Extracted data:

=== Section Start ===

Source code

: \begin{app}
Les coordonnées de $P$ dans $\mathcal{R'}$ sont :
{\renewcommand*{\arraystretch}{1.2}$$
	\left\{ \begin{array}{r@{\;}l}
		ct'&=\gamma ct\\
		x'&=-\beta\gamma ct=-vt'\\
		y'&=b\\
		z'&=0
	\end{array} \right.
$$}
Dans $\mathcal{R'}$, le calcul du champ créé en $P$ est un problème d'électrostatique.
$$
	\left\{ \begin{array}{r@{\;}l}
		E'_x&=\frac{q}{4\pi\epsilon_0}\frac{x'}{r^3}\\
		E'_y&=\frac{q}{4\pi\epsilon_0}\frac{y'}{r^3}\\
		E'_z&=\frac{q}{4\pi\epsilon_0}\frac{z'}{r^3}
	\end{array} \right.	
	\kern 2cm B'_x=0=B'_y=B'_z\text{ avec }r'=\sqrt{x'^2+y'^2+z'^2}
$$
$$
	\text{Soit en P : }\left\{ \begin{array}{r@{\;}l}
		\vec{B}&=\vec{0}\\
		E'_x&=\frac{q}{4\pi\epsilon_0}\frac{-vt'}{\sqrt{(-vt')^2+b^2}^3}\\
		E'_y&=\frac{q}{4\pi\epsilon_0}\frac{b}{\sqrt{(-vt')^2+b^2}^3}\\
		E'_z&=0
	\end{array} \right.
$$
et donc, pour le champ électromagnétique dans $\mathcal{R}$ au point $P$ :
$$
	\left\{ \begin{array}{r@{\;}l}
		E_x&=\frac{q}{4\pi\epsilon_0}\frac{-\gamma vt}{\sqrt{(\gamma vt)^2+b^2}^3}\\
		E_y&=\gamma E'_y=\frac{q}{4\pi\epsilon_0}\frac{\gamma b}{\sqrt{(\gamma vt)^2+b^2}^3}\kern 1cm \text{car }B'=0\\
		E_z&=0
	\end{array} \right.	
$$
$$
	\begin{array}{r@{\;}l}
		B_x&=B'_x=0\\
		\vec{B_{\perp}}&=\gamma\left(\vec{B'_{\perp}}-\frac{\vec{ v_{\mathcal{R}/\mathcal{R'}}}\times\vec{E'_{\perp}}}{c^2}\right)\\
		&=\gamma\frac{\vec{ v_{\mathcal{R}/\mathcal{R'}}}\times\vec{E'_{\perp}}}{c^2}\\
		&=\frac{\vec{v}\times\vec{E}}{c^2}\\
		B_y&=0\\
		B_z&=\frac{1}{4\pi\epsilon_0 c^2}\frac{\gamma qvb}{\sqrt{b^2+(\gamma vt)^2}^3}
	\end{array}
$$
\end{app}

=== Section End ===

Exercise aim: Work through the records above. Copy every line with the string "sqrt".

Reply to the exercise:
	\kern 2cm B'_x=0=B'_y=B'_z\text{ avec }r'=\sqrt{x'^2+y'^2+z'^2}
		E'_x&=\frac{q}{4\pi\epsilon_0}\frac{-vt'}{\sqrt{(-vt')^2+b^2}^3}\\
		E'_y&=\frac{q}{4\pi\epsilon_0}\frac{b}{\sqrt{(-vt')^2+b^2}^3}\\
		E_x&=\frac{q}{4\pi\epsilon_0}\frac{-\gamma vt}{\sqrt{(\gamma vt)^2+b^2}^3}\\
		E_y&=\gamma E'_y=\frac{q}{4\pi\epsilon_0}\frac{\gamma b}{\sqrt{(\gamma vt)^2+b^2}^3}\kern 1cm \text{car }B'=0\\
		B_z&=\frac{1}{4\pi\epsilon_0 c^2}\frac{\gamma qvb}{\sqrt{b^2+(\gamma vt)^2}^3}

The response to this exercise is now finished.